Vehicle theft in India’s capital has evolved from crude break-ins to sophisticated digital deception. A growing car cloning racket in Delhi is blending traditional theft with advanced technology, creating a web of crime that now extends from the streets to the servers.
According to Delhi Police, the latest trend involves organized gangs stealing vehicles and then “cloning” them — by replicating registration numbers, forging smart RCs, and fabricating digital documents to make stolen cars appear legitimate. Officials say this hybrid model of physical theft and cyber fraud has emerged as one of the most complex challenges for law enforcement agencies in recent years.
The Modus Operandi: How Cloned Cars Go Legit
Investigators reveal that the process begins with data harvesting. Criminals identify vehicles of the same make, model, and color parked in public places or listed online. They then steal a similar car and reproduce every detail — from the number plate and chassis information to insurance and tax certificates — using forged or digitally tampered documents.
A senior police official said,
“This isn’t just car theft anymore. It’s a convergence of mechanical skill and cybercrime.
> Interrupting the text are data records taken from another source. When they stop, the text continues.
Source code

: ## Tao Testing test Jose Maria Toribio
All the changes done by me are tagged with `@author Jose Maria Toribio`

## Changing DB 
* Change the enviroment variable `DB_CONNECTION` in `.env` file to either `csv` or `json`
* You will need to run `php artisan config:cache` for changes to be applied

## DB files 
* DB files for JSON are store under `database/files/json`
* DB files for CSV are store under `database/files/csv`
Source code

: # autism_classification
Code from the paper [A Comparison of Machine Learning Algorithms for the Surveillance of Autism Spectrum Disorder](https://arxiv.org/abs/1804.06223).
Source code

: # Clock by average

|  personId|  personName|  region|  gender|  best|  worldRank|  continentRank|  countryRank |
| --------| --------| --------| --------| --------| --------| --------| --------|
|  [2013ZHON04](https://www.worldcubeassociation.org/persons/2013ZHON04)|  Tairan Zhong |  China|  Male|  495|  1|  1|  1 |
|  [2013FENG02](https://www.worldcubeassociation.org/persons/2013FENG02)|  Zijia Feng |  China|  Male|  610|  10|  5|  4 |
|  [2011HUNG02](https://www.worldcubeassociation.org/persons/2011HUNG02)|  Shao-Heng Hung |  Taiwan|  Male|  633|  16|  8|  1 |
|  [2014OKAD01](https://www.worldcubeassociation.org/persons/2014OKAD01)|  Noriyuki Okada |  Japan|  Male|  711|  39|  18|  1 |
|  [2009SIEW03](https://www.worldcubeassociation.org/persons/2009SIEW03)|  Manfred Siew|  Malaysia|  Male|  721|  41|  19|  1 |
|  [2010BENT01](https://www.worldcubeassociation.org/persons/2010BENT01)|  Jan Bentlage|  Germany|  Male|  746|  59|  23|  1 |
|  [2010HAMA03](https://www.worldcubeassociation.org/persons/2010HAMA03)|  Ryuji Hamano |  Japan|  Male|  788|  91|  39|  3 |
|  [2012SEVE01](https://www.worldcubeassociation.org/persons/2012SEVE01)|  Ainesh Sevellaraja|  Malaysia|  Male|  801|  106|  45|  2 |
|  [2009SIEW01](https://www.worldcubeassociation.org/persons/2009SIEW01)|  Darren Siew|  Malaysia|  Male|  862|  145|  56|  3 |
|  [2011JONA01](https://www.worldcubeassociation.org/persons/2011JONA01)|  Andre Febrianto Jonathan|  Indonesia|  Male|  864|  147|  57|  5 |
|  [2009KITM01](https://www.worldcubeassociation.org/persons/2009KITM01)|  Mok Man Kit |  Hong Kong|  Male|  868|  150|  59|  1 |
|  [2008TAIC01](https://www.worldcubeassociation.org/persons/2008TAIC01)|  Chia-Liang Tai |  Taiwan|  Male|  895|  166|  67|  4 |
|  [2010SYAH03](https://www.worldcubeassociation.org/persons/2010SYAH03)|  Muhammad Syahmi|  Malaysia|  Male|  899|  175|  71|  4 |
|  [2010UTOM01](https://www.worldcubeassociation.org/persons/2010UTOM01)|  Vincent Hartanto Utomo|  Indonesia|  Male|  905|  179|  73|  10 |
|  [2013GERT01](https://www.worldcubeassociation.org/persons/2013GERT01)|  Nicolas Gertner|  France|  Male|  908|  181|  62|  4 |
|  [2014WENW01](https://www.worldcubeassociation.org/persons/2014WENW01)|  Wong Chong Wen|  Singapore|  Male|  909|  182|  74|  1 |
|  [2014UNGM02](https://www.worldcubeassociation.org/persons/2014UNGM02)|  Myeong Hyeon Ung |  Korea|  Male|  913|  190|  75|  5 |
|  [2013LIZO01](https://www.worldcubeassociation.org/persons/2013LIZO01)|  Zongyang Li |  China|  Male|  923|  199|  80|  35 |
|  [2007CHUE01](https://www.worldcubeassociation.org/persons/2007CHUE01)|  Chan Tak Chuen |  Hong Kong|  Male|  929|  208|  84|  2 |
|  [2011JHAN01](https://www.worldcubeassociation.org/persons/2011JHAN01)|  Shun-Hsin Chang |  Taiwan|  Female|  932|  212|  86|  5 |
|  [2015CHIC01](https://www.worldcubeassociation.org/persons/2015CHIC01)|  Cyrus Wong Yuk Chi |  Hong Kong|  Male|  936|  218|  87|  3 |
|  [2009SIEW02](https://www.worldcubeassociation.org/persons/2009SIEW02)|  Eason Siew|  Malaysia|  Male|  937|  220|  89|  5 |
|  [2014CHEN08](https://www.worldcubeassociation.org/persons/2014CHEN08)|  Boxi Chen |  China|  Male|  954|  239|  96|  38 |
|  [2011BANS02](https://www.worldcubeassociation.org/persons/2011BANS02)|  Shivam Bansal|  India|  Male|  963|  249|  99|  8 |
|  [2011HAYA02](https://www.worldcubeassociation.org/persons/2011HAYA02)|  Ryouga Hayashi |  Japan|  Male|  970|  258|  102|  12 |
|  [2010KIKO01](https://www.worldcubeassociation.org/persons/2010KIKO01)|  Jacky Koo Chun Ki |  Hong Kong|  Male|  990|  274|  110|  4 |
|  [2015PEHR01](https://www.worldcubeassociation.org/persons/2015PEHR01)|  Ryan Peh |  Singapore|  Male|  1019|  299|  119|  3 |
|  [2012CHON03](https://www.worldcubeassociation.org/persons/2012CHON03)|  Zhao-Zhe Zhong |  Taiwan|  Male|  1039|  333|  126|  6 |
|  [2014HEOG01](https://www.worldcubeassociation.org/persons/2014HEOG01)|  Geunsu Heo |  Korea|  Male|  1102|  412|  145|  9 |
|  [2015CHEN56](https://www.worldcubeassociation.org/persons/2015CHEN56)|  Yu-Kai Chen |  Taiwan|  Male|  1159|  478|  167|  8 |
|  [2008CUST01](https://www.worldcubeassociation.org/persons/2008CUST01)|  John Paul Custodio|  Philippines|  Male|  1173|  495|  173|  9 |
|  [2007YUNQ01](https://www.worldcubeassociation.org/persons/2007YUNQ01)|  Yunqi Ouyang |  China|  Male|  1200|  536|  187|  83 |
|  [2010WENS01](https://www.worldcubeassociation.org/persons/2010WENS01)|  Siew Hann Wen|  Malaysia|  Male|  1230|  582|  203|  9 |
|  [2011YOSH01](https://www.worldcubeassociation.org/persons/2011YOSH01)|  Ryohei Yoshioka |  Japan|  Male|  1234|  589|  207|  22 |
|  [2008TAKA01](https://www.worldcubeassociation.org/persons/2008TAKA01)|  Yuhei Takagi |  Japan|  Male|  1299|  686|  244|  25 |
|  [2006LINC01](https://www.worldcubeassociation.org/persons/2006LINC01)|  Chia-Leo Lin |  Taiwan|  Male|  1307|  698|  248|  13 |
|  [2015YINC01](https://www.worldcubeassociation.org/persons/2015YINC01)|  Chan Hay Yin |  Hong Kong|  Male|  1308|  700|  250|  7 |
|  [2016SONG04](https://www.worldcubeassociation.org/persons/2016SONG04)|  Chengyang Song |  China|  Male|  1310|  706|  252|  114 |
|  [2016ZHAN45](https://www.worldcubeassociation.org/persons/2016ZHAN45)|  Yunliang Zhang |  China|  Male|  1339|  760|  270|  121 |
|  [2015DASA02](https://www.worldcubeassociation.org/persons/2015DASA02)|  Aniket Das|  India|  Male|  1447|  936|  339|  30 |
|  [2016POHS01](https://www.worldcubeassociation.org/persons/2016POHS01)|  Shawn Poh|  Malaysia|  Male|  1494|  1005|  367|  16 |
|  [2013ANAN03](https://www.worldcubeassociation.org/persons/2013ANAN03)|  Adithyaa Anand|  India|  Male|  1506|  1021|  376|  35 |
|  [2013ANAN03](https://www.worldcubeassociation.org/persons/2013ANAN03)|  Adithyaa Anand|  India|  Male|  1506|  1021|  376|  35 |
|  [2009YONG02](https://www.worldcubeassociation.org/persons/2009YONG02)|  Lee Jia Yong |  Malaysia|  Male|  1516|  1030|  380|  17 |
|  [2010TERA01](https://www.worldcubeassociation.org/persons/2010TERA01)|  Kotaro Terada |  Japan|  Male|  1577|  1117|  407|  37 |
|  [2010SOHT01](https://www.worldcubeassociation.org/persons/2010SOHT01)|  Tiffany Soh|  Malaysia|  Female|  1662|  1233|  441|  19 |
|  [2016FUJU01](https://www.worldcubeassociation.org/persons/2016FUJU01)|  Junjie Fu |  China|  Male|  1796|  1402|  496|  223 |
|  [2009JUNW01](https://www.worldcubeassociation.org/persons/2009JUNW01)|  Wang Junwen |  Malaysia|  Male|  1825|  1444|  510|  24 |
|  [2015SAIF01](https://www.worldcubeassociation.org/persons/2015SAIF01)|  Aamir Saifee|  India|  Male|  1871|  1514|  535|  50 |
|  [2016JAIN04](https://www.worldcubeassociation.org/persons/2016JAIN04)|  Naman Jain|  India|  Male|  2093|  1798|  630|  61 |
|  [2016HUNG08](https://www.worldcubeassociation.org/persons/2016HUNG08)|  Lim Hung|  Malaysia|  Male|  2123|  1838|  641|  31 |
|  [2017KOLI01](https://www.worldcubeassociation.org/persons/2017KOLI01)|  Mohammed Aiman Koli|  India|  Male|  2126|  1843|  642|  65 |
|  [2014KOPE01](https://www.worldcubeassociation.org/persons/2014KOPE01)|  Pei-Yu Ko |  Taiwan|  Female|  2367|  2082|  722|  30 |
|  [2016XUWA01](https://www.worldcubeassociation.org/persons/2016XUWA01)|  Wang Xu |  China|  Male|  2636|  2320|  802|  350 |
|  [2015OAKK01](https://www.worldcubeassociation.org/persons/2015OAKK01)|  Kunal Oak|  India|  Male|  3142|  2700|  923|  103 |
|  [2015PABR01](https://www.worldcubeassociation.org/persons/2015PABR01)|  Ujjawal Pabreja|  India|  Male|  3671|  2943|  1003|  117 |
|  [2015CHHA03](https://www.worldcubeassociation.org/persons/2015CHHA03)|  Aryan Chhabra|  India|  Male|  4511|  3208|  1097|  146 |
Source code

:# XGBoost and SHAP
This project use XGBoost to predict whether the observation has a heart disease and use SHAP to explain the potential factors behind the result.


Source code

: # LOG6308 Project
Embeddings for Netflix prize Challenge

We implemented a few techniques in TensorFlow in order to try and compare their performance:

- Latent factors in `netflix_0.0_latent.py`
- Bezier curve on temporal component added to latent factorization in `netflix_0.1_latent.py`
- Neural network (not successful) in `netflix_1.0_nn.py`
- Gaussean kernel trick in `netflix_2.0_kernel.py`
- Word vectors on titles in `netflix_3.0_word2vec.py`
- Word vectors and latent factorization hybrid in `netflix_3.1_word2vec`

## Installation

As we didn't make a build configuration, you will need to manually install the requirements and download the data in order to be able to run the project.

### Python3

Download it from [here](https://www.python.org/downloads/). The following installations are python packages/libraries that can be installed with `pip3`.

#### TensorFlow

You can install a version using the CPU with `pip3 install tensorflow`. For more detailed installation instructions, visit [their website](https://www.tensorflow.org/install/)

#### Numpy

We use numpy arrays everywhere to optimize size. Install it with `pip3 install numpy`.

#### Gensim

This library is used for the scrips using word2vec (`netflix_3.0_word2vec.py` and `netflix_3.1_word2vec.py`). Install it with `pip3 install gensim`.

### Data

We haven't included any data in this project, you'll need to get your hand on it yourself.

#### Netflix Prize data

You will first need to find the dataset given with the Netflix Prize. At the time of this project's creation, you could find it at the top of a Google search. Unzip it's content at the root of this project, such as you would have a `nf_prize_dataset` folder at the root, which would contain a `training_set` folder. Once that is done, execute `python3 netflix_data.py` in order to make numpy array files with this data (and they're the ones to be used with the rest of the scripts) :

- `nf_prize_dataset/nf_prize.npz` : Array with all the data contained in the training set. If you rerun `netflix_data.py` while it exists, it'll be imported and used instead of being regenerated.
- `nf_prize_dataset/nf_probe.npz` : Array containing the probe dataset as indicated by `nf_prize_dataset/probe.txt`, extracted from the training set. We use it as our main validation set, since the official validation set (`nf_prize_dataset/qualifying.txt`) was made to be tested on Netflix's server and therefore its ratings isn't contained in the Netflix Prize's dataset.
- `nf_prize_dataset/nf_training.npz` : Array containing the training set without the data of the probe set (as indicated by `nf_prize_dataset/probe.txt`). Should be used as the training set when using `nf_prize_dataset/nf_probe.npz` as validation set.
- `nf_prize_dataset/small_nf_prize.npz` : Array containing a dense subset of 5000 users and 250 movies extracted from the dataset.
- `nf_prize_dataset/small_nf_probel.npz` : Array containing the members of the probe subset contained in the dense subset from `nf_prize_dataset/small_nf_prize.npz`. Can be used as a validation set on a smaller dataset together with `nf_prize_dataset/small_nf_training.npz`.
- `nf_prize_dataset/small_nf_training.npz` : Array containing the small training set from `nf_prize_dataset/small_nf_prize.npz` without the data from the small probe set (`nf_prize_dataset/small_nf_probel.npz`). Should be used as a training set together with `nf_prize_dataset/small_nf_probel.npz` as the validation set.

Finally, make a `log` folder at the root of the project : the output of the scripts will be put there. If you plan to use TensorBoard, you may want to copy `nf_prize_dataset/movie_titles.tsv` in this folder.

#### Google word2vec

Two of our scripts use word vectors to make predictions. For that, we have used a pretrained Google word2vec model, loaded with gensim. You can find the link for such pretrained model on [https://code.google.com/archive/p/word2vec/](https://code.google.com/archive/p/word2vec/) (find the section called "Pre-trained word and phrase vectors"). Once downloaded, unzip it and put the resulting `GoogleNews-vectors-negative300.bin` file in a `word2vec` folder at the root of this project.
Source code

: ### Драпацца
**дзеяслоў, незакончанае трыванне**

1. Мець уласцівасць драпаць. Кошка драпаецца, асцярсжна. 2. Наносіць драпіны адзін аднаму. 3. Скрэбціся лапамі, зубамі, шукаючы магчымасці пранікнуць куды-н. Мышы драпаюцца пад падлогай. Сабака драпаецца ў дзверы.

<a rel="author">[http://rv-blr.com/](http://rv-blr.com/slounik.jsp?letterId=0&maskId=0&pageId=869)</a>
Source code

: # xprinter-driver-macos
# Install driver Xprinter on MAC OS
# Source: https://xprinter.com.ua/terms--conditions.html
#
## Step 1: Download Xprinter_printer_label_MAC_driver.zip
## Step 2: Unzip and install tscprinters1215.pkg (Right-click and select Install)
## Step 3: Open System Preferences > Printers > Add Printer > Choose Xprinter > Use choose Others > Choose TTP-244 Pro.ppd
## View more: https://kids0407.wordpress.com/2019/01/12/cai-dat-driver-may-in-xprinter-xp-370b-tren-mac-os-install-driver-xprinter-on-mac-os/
The gangs are as adept with data as they are with lock-picking tools.”
In some cases, even QR codes and RFID chips embedded in registration certificates are being cloned using digital scanners. These counterfeit chips are programmed to mimic genuine data, allowing stolen vehicles to pass routine traffic or toll inspections without detection.
“Thousands of small frauds add up to crores,” warns cyber expert Dr. Triveni Singh
Renowned cybercrime expert and former IPS officer Dr. Triveni Singh describes the racket as part of a growing data-driven fraud ecosystem, where technology amplifies the scale of traditional crimes.
“Car cloning is no longer a petty theft issue. It’s an organized digital fraud. Every stolen car comes with a parallel set of fake documents — RC, insurance, emission certificates, even falsified e-challan records. What looks like a few minor frauds at the individual level quickly snowballs into a multi-crore illegal trade,”
said Dr. Singh.
He emphasized that India’s vehicle data infrastructure remains vulnerable, with limited cross-verification between transport databases and law enforcement systems.
“If this data is compromised, criminals can hijack not just a car — but its entire digital identity,” he cautioned.
Police Crackdowns and Expanding Networks
In recent months, Delhi Police’s Crime Branch has busted several such rackets operating from South-West Delhi, Rohini, and Outer Ring Road zones, recovering dozens of cloned vehicles and stacks of forged RC cards. Investigators say many of these operations have links to syndicates in Haryana, Uttar Pradesh, and Rajasthan.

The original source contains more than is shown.